* Working data *
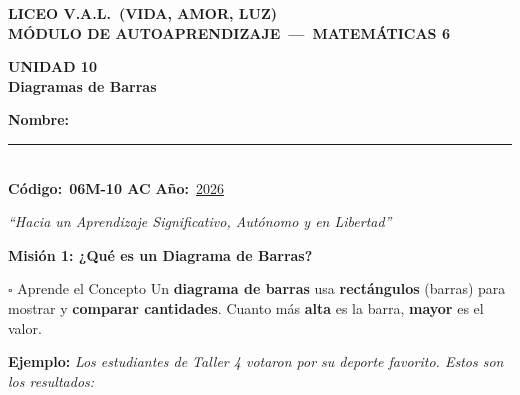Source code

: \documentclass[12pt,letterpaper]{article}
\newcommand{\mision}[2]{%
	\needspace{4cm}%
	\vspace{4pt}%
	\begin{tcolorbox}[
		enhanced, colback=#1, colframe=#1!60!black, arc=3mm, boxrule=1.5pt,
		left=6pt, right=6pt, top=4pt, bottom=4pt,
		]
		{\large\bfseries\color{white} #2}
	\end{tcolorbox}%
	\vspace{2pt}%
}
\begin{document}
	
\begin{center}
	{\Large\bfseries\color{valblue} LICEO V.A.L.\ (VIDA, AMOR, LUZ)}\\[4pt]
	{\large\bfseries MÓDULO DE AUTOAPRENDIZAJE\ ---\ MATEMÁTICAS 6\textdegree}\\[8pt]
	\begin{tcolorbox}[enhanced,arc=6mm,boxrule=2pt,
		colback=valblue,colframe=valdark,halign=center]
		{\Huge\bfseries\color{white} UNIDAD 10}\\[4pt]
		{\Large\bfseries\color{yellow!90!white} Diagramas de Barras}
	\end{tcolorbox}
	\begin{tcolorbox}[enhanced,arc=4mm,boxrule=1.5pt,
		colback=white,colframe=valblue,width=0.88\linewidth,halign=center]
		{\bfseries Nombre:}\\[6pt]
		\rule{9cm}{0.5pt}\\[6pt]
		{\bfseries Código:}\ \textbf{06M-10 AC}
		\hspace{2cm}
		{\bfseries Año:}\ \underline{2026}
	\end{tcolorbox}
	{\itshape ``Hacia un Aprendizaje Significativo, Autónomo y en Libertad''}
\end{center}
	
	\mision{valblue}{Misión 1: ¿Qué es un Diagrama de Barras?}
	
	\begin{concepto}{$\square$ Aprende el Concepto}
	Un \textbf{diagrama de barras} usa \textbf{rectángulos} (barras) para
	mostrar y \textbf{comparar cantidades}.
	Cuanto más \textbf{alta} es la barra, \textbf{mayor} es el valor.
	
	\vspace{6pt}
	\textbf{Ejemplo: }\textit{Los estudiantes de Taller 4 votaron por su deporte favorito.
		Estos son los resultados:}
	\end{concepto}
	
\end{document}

==

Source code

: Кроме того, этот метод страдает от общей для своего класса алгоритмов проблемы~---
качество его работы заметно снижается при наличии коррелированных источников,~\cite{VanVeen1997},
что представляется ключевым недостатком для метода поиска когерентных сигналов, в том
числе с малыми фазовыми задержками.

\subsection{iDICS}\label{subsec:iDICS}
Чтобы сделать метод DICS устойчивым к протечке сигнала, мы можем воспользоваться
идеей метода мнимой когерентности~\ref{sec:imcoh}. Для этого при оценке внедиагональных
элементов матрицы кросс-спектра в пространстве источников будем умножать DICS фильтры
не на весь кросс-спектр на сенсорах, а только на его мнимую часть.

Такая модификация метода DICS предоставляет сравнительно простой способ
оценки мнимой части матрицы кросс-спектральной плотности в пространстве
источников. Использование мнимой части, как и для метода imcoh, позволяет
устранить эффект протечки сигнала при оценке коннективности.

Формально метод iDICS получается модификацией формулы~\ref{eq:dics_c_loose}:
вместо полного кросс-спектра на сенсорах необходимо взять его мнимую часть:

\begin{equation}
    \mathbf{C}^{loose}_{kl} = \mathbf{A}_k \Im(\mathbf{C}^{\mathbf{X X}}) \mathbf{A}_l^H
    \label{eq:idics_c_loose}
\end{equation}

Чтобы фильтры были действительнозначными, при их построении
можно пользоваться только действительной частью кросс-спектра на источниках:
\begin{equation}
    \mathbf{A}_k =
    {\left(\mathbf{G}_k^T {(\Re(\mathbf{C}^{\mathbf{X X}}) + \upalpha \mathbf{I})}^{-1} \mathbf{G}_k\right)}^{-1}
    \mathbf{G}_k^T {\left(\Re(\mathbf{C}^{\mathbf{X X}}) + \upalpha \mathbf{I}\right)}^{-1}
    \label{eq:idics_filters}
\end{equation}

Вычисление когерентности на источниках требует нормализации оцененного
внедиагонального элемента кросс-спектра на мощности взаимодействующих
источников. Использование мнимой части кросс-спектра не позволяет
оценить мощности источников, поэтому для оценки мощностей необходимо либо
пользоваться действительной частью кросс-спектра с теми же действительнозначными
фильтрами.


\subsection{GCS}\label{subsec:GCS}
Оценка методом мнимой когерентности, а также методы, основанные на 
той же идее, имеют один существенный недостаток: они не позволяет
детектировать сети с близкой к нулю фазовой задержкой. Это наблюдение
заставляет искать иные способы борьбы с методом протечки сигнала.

* What you are asked to do *
Please return every line of the records that contains the word "colframe".

* Answer area *
		enhanced, colback=#1, colframe=#1!60!black, arc=3mm, boxrule=1.5pt,
		colback=valblue,colframe=valdark,halign=center]
		colback=white,colframe=valblue,width=0.88\linewidth,halign=center]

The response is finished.